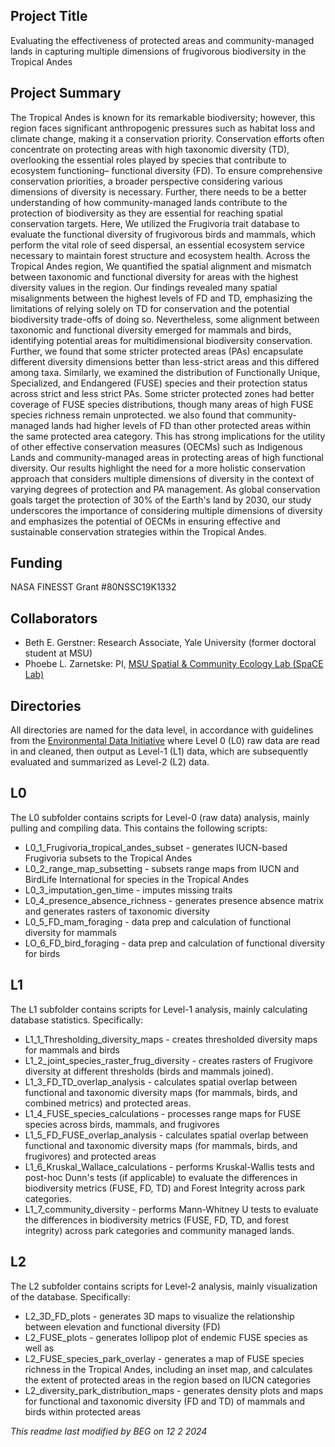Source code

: ## Project Title
Evaluating the effectiveness of protected areas and community-managed lands in capturing multiple dimensions of frugivorous biodiversity in the Tropical Andes

## Project Summary
The Tropical Andes is known for its remarkable biodiversity; however, this region faces significant anthropogenic pressures such as habitat loss and climate change, making it a conservation priority. Conservation efforts often concentrate on protecting areas with high taxonomic diversity (TD), overlooking the essential roles played by species that contribute to ecosystem functioning– functional diversity (FD). To ensure comprehensive conservation priorities, a broader perspective considering various dimensions of diversity is necessary. Further, there needs to be a better understanding of how community-managed lands contribute to the protection of biodiversity as they are essential for reaching spatial conservation targets. Here, We utilized the Frugivoria trait database to evaluate the functional diversity of frugivorous birds and mammals, which perform the vital role of seed dispersal, an essential ecosystem service necessary to maintain forest structure and ecosystem health. Across the Tropical Andes region, We quantified the spatial alignment and mismatch between taxonomic and functional diversity for areas with the highest diversity values in the region. Our findings revealed many spatial misalignments between the highest levels of FD and TD, emphasizing the limitations of relying solely on TD for conservation and the potential biodiversity trade-offs of doing so. Nevertheless, some alignment between taxonomic and functional diversity emerged for mammals and birds, identifying potential areas for multidimensional biodiversity conservation. Further, we found that some stricter protected areas (PAs) encapsulate different diversity dimensions better than less-strict areas and this differed among taxa. Similarly, we examined the distribution of Functionally Unique, Specialized, and Endangered (FUSE) species and their protection status across strict and less strict PAs. Some stricter protected zones had better coverage of FUSE species distributions, though many areas of high FUSE species richness remain unprotected. we also found that community-managed lands had higher levels of FD than other protected areas within the same protected area category. This has strong implications for the utility of other effective conservation measures (OECMs) such as Indigenous Lands and community-managed areas in protecting areas of high functional diversity. Our results highlight the need for a more holistic conservation approach that considers multiple dimensions of diversity in the context of varying degrees of protection and PA management. As global conservation goals target the protection of 30% of the Earth's land by 2030, our study underscores the importance of considering multiple dimensions of diversity and emphasizes the potential of OECMs in ensuring effective and sustainable conservation strategies within the Tropical Andes.

## Funding
NASA FINESST Grant #80NSSC19K1332

## Collaborators
- Beth E. Gerstner: Research Associate, Yale University (former doctoral student at MSU)
- Phoebe L. Zarnetske: PI, [MSU Spatial & Community Ecology Lab (SpaCE Lab)](http://www.communityecologylab.com)

## Directories

All directories are named for the data level, in accordance with guidelines from the [Environmental Data Initiative](http://www.environmentaldatainitiative.org) where Level 0 (L0) raw data are read in and cleaned, then output as Level-1 (L1) data, which are subsequently evaluated and summarized as Level-2 (L2) data.

## L0

The L0 subfolder contains scripts for Level-0 (raw data) analysis, mainly pulling and compiling data. This contains the following scripts: 

- L0_1_Frugivoria_tropical_andes_subset - generates IUCN-based Frugivoria subsets to the Tropical Andes
- L0_2_range_map_subsetting - subsets range maps from IUCN and BirdLife International for species in the Tropical Andes
- L0_3_imputation_gen_time - imputes missing traits
- L0_4_presence_absence_richness - generates presence absence matrix and generates rasters of taxonomic diversity
- L0_5_FD_mam_foraging - data prep and calculation of functional diversity for mammals
- LO_6_FD_bird_foraging - data prep and calculation of functional diversity for birds

## L1
The L1 subfolder contains scripts for Level-1 analysis, mainly calculating database statistics. Specifically:

- L1_1_Thresholding_diversity_maps - creates thresholded diversity maps for mammals and birds 
- L1_2_joint_species_raster_frug_diversity - creates rasters of Frugivore diversity at different thresholds (birds and mammals joined).
- L1_3_FD_TD_overlap_analysis - calculates spatial overlap between functional and taxonomic diversity maps (for mammals, birds, and combined metrics) and protected areas.
- L1_4_FUSE_species_calculations - processes range maps for FUSE species across birds, mammals, and frugivores
- L1_5_FD_FUSE_overlap_analysis - calculates spatial overlap between functional and taxonomic diversity maps (for mammals, birds, and frugivores) and protected areas
- L1_6_Kruskal_Wallace_calculations - performs Kruskal-Wallis tests and post-hoc Dunn's tests (if applicable) to evaluate the differences in biodiversity metrics (FUSE, FD, TD) and Forest Integrity across park categories.
- L1_7_community_diversity - performs Mann-Whitney U tests to evaluate the differences in biodiversity metrics (FUSE, FD, TD, and forest integrity) across park categories and community managed lands.

## L2
The L2 subfolder contains scripts for Level-2 analysis, mainly visualization of the database. Specifically:

- L2_3D_FD_plots - generates 3D maps to visualize the relationship between elevation and functional diversity (FD)
- L2_FUSE_plots - generates lollipop plot of endemic FUSE species as well as 
- L2_FUSE_species_park_overlay - generates a map of FUSE species richness in the Tropical Andes, including an inset map, and calculates the extent of protected areas in the region based on IUCN categories
- L2_diversity_park_distribution_maps - generates density plots and maps for functional and taxonomic diversity (FD and TD) of mammals and birds within protected areas



*This readme last modified by BEG on 12 2 2024*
════════
## [About this task]
From start to finish, output the listing exactly, but omit its pictures.

## [Final answer]
Source code

: ## Project Title
Evaluating the effectiveness of protected areas and community-managed lands in capturing multiple dimensions of frugivorous biodiversity in the Tropical Andes

## Project Summary
The Tropical Andes is known for its remarkable biodiversity; however, this region faces significant anthropogenic pressures such as habitat loss and climate change, making it a conservation priority. Conservation efforts often concentrate on protecting areas with high taxonomic diversity (TD), overlooking the essential roles played by species that contribute to ecosystem functioning– functional diversity (FD). To ensure comprehensive conservation priorities, a broader perspective considering various dimensions of diversity is necessary. Further, there needs to be a better understanding of how community-managed lands contribute to the protection of biodiversity as they are essential for reaching spatial conservation targets. Here, We utilized the Frugivoria trait database to evaluate the functional diversity of frugivorous birds and mammals, which perform the vital role of seed dispersal, an essential ecosystem service necessary to maintain forest structure and ecosystem health. Across the Tropical Andes region, We quantified the spatial alignment and mismatch between taxonomic and functional diversity for areas with the highest diversity values in the region. Our findings revealed many spatial misalignments between the highest levels of FD and TD, emphasizing the limitations of relying solely on TD for conservation and the potential biodiversity trade-offs of doing so. Nevertheless, some alignment between taxonomic and functional diversity emerged for mammals and birds, identifying potential areas for multidimensional biodiversity conservation. Further, we found that some stricter protected areas (PAs) encapsulate different diversity dimensions better than less-strict areas and this differed among taxa. Similarly, we examined the distribution of Functionally Unique, Specialized, and Endangered (FUSE) species and their protection status across strict and less strict PAs. Some stricter protected zones had better coverage of FUSE species distributions, though many areas of high FUSE species richness remain unprotected. we also found that community-managed lands had higher levels of FD than other protected areas within the same protected area category. This has strong implications for the utility of other effective conservation measures (OECMs) such as Indigenous Lands and community-managed areas in protecting areas of high functional diversity. Our results highlight the need for a more holistic conservation approach that considers multiple dimensions of diversity in the context of varying degrees of protection and PA management. As global conservation goals target the protection of 30% of the Earth's land by 2030, our study underscores the importance of considering multiple dimensions of diversity and emphasizes the potential of OECMs in ensuring effective and sustainable conservation strategies within the Tropical Andes.

## Funding
NASA FINESST Grant #80NSSC19K1332

## Collaborators
- Beth E. Gerstner: Research Associate, Yale University (former doctoral student at MSU)
- Phoebe L. Zarnetske: PI, [MSU Spatial & Community Ecology Lab (SpaCE Lab)](http://www.communityecologylab.com)

## Directories

All directories are named for the data level, in accordance with guidelines from the [Environmental Data Initiative](http://www.environmentaldatainitiative.org) where Level 0 (L0) raw data are read in and cleaned, then output as Level-1 (L1) data, which are subsequently evaluated and summarized as Level-2 (L2) data.

## L0

The L0 subfolder contains scripts for Level-0 (raw data) analysis, mainly pulling and compiling data. This contains the following scripts: 

- L0_1_Frugivoria_tropical_andes_subset - generates IUCN-based Frugivoria subsets to the Tropical Andes
- L0_2_range_map_subsetting - subsets range maps from IUCN and BirdLife International for species in the Tropical Andes
- L0_3_imputation_gen_time - imputes missing traits
- L0_4_presence_absence_richness - generates presence absence matrix and generates rasters of taxonomic diversity
- L0_5_FD_mam_foraging - data prep and calculation of functional diversity for mammals
- LO_6_FD_bird_foraging - data prep and calculation of functional diversity for birds

## L1
The L1 subfolder contains scripts for Level-1 analysis, mainly calculating database statistics. Specifically:

- L1_1_Thresholding_diversity_maps - creates thresholded diversity maps for mammals and birds 
- L1_2_joint_species_raster_frug_diversity - creates rasters of Frugivore diversity at different thresholds (birds and mammals joined).
- L1_3_FD_TD_overlap_analysis - calculates spatial overlap between functional and taxonomic diversity maps (for mammals, birds, and combined metrics) and protected areas.
- L1_4_FUSE_species_calculations - processes range maps for FUSE species across birds, mammals, and frugivores
- L1_5_FD_FUSE_overlap_analysis - calculates spatial overlap between functional and taxonomic diversity maps (for mammals, birds, and frugivores) and protected areas
- L1_6_Kruskal_Wallace_calculations - performs Kruskal-Wallis tests and post-hoc Dunn's tests (if applicable) to evaluate the differences in biodiversity metrics (FUSE, FD, TD) and Forest Integrity across park categories.
- L1_7_community_diversity - performs Mann-Whitney U tests to evaluate the differences in biodiversity metrics (FUSE, FD, TD, and forest integrity) across park categories and community managed lands.

## L2
The L2 subfolder contains scripts for Level-2 analysis, mainly visualization of the database. Specifically:

- L2_3D_FD_plots - generates 3D maps to visualize the relationship between elevation and functional diversity (FD)
- L2_FUSE_plots - generates lollipop plot of endemic FUSE species as well as 
- L2_FUSE_species_park_overlay - generates a map of FUSE species richness in the Tropical Andes, including an inset map, and calculates the extent of protected areas in the region based on IUCN categories
- L2_diversity_park_distribution_maps - generates density plots and maps for functional and taxonomic diversity (FD and TD) of mammals and birds within protected areas



*This readme last modified by BEG on 12 2 2024*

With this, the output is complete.